-- SUPPLIED INFORMATION follows --

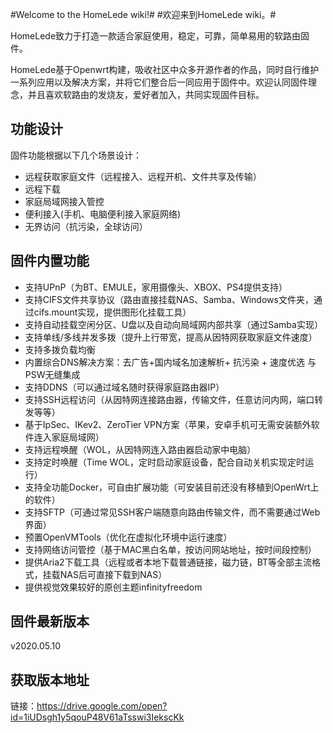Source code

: #Welcome to the HomeLede wiki!#
#欢迎来到HomeLede wiki。#

HomeLede致力于打造一款适合家庭使用，稳定，可靠，简单易用的软路由固件。

HomeLede基于Openwrt构建，吸收社区中众多开源作者的作品，同时自行维护一系列应用以及解决方案，并将它们整合后一同应用于固件中。欢迎认同固件理念，并且喜欢软路由的发烧友，爱好者加入，共同实现固件目标。

## 功能设计
固件功能根据以下几个场景设计：
+ 远程获取家庭文件（远程接入、远程开机、文件共享及传输）
+ 远程下载
+ 家庭局域网接入管控
+ 便利接入(手机、电脑便利接入家庭网络)
+ 无界访问（抗污染，全球访问）

## 固件内置功能
+ 支持UPnP（为BT、EMULE，家用摄像头、XBOX、PS4提供支持）
+ 支持CIFS文件共享协议（路由直接挂载NAS、Samba、Windows文件夹，通过cifs.mount实现，提供图形化挂载工具）
+ 支持自动挂载空闲分区、U盘以及自动向局域网内部共享（通过Samba实现）
+ 支持单线/多线并发多拨（提升上行带宽，提高从因特网获取家庭文件速度）
+ 支持多拨负载均衡
+ 内置综合DNS解决方案：去广告+国内域名加速解析+ 抗污染 + 速度优选 与PSW无缝集成
+ 支持DDNS（可以通过域名随时获得家庭路由器IP）
+ 支持SSH远程访问（从因特网连接路由器，传输文件，任意访问内网，端口转发等等）
+ 基于IpSec、IKev2、ZeroTier VPN方案（苹果，安卓手机可无需安装额外软件连入家庭局域网）
+ 支持远程唤醒（WOL，从因特网连入路由器启动家中电脑）
+ 支持定时唤醒（Time WOL，定时启动家庭设备，配合自动关机实现定时运行）
+ 支持全功能Docker，可自由扩展功能（可安装目前还没有移植到OpenWrt上的软件）
+ 支持SFTP（可通过常见SSH客户端随意向路由传输文件，而不需要通过Web界面）
+ 预置OpenVMTools（优化在虚拟化环境中运行速度）
+ 支持网络访问管控（基于MAC黑白名单，按访问网站地址，按时间段控制）
+ 提供Aria2下载工具（远程或者本地下载普通链接，磁力链，BT等全部主流格式，挂载NAS后可直接下载到NAS）
+ 提供视觉效果较好的原创主题infinityfreedom

## 固件最新版本 
v2020.05.10

## 获取版本地址
链接：https://drive.google.com/open?id=1iUDsgh1y5qouP48V61aTsswi3IekscKk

-- SUPPLIED INFORMATION concluded --

EXERCISE DIRECTIONS
What is needed is an exact copy of the lines from the one containing "HomeLede致力于打造一款适合家庭使用，稳定，可靠，简单易用的软路由固件。" through the final line of the data, both included, and nothing more.

TASK ANSWER
HomeLede致力于打造一款适合家庭使用，稳定，可靠，简单易用的软路由固件。

HomeLede基于Openwrt构建，吸收社区中众多开源作者的作品，同时自行维护一系列应用以及解决方案，并将它们整合后一同应用于固件中。欢迎认同固件理念，并且喜欢软路由的发烧友，爱好者加入，共同实现固件目标。

## 功能设计
固件功能根据以下几个场景设计：
+ 远程获取家庭文件（远程接入、远程开机、文件共享及传输）
+ 远程下载
+ 家庭局域网接入管控
+ 便利接入(手机、电脑便利接入家庭网络)
+ 无界访问（抗污染，全球访问）

## 固件内置功能
+ 支持UPnP（为BT、EMULE，家用摄像头、XBOX、PS4提供支持）
+ 支持CIFS文件共享协议（路由直接挂载NAS、Samba、Windows文件夹，通过cifs.mount实现，提供图形化挂载工具）
+ 支持自动挂载空闲分区、U盘以及自动向局域网内部共享（通过Samba实现）
+ 支持单线/多线并发多拨（提升上行带宽，提高从因特网获取家庭文件速度）
+ 支持多拨负载均衡
+ 内置综合DNS解决方案：去广告+国内域名加速解析+ 抗污染 + 速度优选 与PSW无缝集成
+ 支持DDNS（可以通过域名随时获得家庭路由器IP）
+ 支持SSH远程访问（从因特网连接路由器，传输文件，任意访问内网，端口转发等等）
+ 基于IpSec、IKev2、ZeroTier VPN方案（苹果，安卓手机可无需安装额外软件连入家庭局域网）
+ 支持远程唤醒（WOL，从因特网连入路由器启动家中电脑）
+ 支持定时唤醒（Time WOL，定时启动家庭设备，配合自动关机实现定时运行）
+ 支持全功能Docker，可自由扩展功能（可安装目前还没有移植到OpenWrt上的软件）
+ 支持SFTP（可通过常见SSH客户端随意向路由传输文件，而不需要通过Web界面）
+ 预置OpenVMTools（优化在虚拟化环境中运行速度）
+ 支持网络访问管控（基于MAC黑白名单，按访问网站地址，按时间段控制）
+ 提供Aria2下载工具（远程或者本地下载普通链接，磁力链，BT等全部主流格式，挂载NAS后可直接下载到NAS）
+ 提供视觉效果较好的原创主题infinityfreedom

## 固件最新版本 
v2020.05.10

## 获取版本地址
链接：https://drive.google.com/open?id=1iUDsgh1y5qouP48V61aTsswi3IekscKk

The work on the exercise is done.